=== EXERCISE GOAL ===
In the records below, find the line containing "- **Requirement**: Develop"; give it again exactly, along with every line that follows, and nothing else.

——

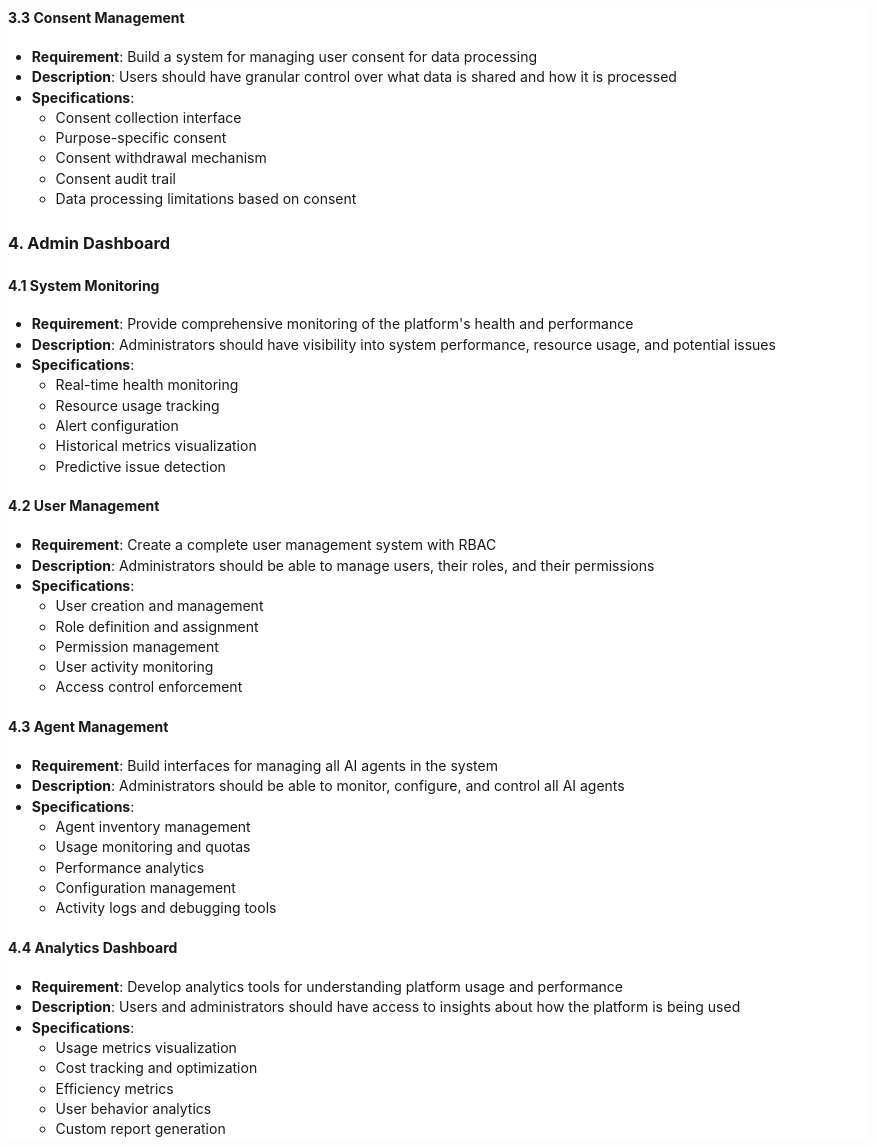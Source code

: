 #### 3.3 Consent Management
- **Requirement**: Build a system for managing user consent for data processing
- **Description**: Users should have granular control over what data is shared and how it is processed
- **Specifications**:
  - Consent collection interface
  - Purpose-specific consent
  - Consent withdrawal mechanism
  - Consent audit trail
  - Data processing limitations based on consent

### 4. Admin Dashboard

#### 4.1 System Monitoring
- **Requirement**: Provide comprehensive monitoring of the platform's health and performance
- **Description**: Administrators should have visibility into system performance, resource usage, and potential issues
- **Specifications**:
  - Real-time health monitoring
  - Resource usage tracking
  - Alert configuration
  - Historical metrics visualization
  - Predictive issue detection

#### 4.2 User Management
- **Requirement**: Create a complete user management system with RBAC
- **Description**: Administrators should be able to manage users, their roles, and their permissions
- **Specifications**:
  - User creation and management
  - Role definition and assignment
  - Permission management
  - User activity monitoring
  - Access control enforcement

#### 4.3 Agent Management
- **Requirement**: Build interfaces for managing all AI agents in the system
- **Description**: Administrators should be able to monitor, configure, and control all AI agents
- **Specifications**:
  - Agent inventory management
  - Usage monitoring and quotas
  - Performance analytics
  - Configuration management
  - Activity logs and debugging tools

#### 4.4 Analytics Dashboard
- **Requirement**: Develop analytics tools for understanding platform usage and performance
- **Description**: Users and administrators should have access to insights about how the platform is being used
- **Specifications**:
  - Usage metrics visualization
  - Cost tracking and optimization
  - Efficiency metrics
  - User behavior analytics
  - Custom report generation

——

=== ANSWER AREA ===
- **Requirement**: Develop analytics tools for understanding platform usage and performance
- **Description**: Users and administrators should have access to insights about how the platform is being used
- **Specifications**:
  - Usage metrics visualization
  - Cost tracking and optimization
  - Efficiency metrics
  - User behavior analytics
  - Custom report generation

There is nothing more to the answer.